Banner ad

Monday, February 28, 2011

Answering Scott Walker's critics

John Fund publishes the answers that Scott Walker has for his critics. Beyond the slogans and union chants, there are common-sense answers to all those criticisms.
Mr. Walker, like Mr. Thompson before him, hopes to contain the excesses of the past—to enable the modern welfare state to live within its means.

Mr. Walker says that the employee rights that people care about are protected by civil-service rules, not collective bargaining. "We have the strongest protections in the country on grievance procedures, merit hiring, and just cause for disciplining and terminating employees," he says. "None of that changes under my plan." Mr. Walker notes that the single largest group affected by his proposal are the 30,000 workers at the University of Wisconsin who were only granted collective-bargaining rights in 2009. "If they only got them two years ago, how can you say they're set in stone?"
And of course, President Obama has set himself up as a protector of workers' rights. But the irony is that Obama doesn't think that those rights are so precious that they should be extended to the federal workers in the Executive Branch that Obama heads.
The governor knows he has become a national lightning rod, but he says he was nonetheless surprised when President Obama jumped into the fray last week by saying that the governor's proposal to limit collective bargaining sounded like "an assault on unions." He finds it ironic that Mr. Obama criticized his collective-bargaining changes when federal workers lack the power to bargain for wages or benefits—a fact demonstrated last month when Mr. Obama imposed a wage freeze on all federal workers. Under Mr. Walker's proposal, Wisconsin unions could still bargain for cost-of-living raises or more if approved by a voter referendum.
As Robert Samuelson details, the private-sector unions have been in retreat ever since it became clear that their demands were pricing their businesses out of the global market.
That changed in the 1970s and 1980s. Imports and "transplant" factories created new competition in steel and autos. Airlines, trucking and communications (telephones) were deregulated, allowing new low-cost rivals into the market. Digital technology and the Internet transformed communications and threatened many industries, including traditional phone companies and newspapers.

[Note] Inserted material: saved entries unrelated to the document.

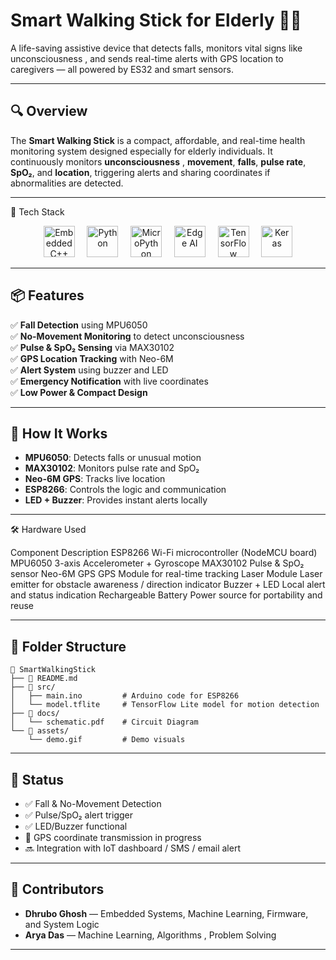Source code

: # Smart Walking Stick for Elderly 👨‍🦯 
A life-saving assistive device that detects falls, monitors vital signs like unconsciousness , and sends real-time alerts with GPS location to caregivers — all powered by ES32 and smart sensors.

---

## 🔍 Overview

The **Smart Walking Stick** is a compact, affordable, and real-time health monitoring system designed especially for elderly individuals. It continuously monitors **unconsciousness** , **movement**, **falls**, **pulse rate**, **SpO₂**, and **location**, triggering alerts and sharing coordinates if abnormalities are detected.

---

🚀 Tech Stack
<p align="center"> <img src="https://upload.wikimedia.org/wikipedia/commons/1/18/ISO_C%2B%2B_Logo.svg" alt="Embedded C++" height="50"/> &nbsp;&nbsp;&nbsp; <img src="https://www.vectorlogo.zone/logos/python/python-horizontal.svg" alt="Python" height="50"/> &nbsp;&nbsp;&nbsp; <img src="[https://micropython.org/static/img/micropython-logo.png](https://www.google.com/url?sa=i&url=https%3A%2F%2Fen.wikipedia.org%2Fwiki%2FFile%3AMicropython-logo.svg&psig=AOvVaw3-nKFbzOQePH2PyRKW70jj&ust=1746119527705000&source=images&cd=vfe&opi=89978449&ved=0CBEQjRxqFwoTCICX7ZqjgI0DFQAAAAAdAAAAABAE)" alt="MicroPython" height="50"/> &nbsp;&nbsp;&nbsp; <img src="https://upload.wikimedia.org/wikipedia/commons/7/7c/Edge_AI_logo.png" alt="Edge AI" height="50"/> &nbsp;&nbsp;&nbsp; <img src="https://www.vectorlogo.zone/logos/tensorflow/tensorflow-icon.svg" alt="TensorFlow" height="50"/> &nbsp;&nbsp;&nbsp; <img src="https://upload.wikimedia.org/wikipedia/commons/a/ae/Keras_logo.svg" alt="Keras" height="50"/> </p>

---

## 📦 Features

✅ **Fall Detection** using MPU6050  
✅ **No-Movement Monitoring** to detect unconsciousness  
✅ **Pulse & SpO₂ Sensing** via MAX30102  
✅ **GPS Location Tracking** with Neo-6M  
✅ **Alert System** using buzzer and LED  
✅ **Emergency Notification** with live coordinates  
✅ **Low Power & Compact Design**

---

## 🧠 How It Works

- **MPU6050**: Detects falls or unusual motion
- **MAX30102**: Monitors pulse rate and SpO₂  
- **Neo-6M GPS**: Tracks live location  
- **ESP8266**: Controls the logic and communication  
- **LED + Buzzer**: Provides instant alerts locally

---

🛠️ Hardware Used

Component	Description
ESP8266	Wi-Fi microcontroller (NodeMCU board)
MPU6050	3-axis Accelerometer + Gyroscope
MAX30102	Pulse & SpO₂ sensor
Neo-6M GPS	GPS Module for real-time tracking
Laser Module	Laser emitter for obstacle awareness / direction indicator
Buzzer + LED	Local alert and status indication
Rechargeable Battery	Power source for portability and reuse

---

## 📁 Folder Structure

```
📂 SmartWalkingStick
├── 📄 README.md
├── 📁 src/
│   ├── main.ino         # Arduino code for ESP8266
│   └── model.tflite     # TensorFlow Lite model for motion detection
├── 📁 docs/
│   └── schematic.pdf    # Circuit Diagram
└── 📁 assets/
    └── demo.gif         # Demo visuals
```

---

## 🧪 Status

- ✅ Fall & No-Movement Detection  
- ✅ Pulse/SpO₂ alert trigger  
- ✅ LED/Buzzer functional  
- 🔄 GPS coordinate transmission in progress  
- 🔜 Integration with IoT dashboard / SMS / email alert

---

## 🤝 Contributors

- **Dhrubo Ghosh** — Embedded Systems, Machine Learning, Firmware, and System Logic  
- **Arya Das** — Machine Learning, Algorithms , Problem Solving

---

For unions, this pitted present members' expectations - for high wages, generous fringe benefits - against companies' needs to lower costs and, thereby, protect future jobs. By and large, union concessions were too little, too late. Corporate managers, their business models besieged, were also slow. Both executives and union leaders underestimated the vulnerability of once impregnable market positions. The downfall of the "Big Three" automakers epitomized this disastrous cycle. Nonunion firms gained market share; union membership fell. Unions also had a harder time organizing other companies, because both managers and workers feared job loss.
And now the same reality is hitting public-sector unions.
Public-sector unions now face a similar predicament. Among government workers, 36.2 percent are unionized. Their growth partially offset the erosion of private-sector unions (the combined unionization rate for private and public workers: 11.9 percent). Traditionally, public-worker unions flourished in an alliance with liberal Democrats. But the huge loss of state and local government revenue has - like new competitors for firms - transformed the economic and political climate. Labor costs put upward pressure on taxes and downward pressure on public services.
This is why the unions will fight to their utmost against Governor Walker. They can see the writing on the wall and it isn't saying great things about their role in state budget shortfalls.

When people talk about workers' rights, remember what rights the unions have won for themselves. As Robert Barro, Harvard economics professor, writes, the majority of our states have laws in place that force workers to join unions and pay their dues. Only 22 states have right-to-work laws that prohibit such mandates. I guess that the right to work is not one of those rights that liberals want to protect. And they don't care about the economic damage that they do not only to government budgets, but the economies of the states where they have blocked right-to-work laws.
There is evidence that right-to-work laws—or, more broadly, the pro-business policies offered by right-to-work states—matter for economic growth. In research published in 2000, economist Thomas Holmes of the University of Minnesota compared counties close to the border between states with and without right-to-work laws (thereby holding constant an array of factors related to geography and climate). He found that the cumulative growth of employment in manufacturing (the traditional area of union strength prior to the rise of public-employee unions) in the right-to-work states was 26 percentage points greater than that in the non-right-to-work states.
Such reality is anathema to those union workers protesting across the country. And that is why they must resort to slogans rather than reality.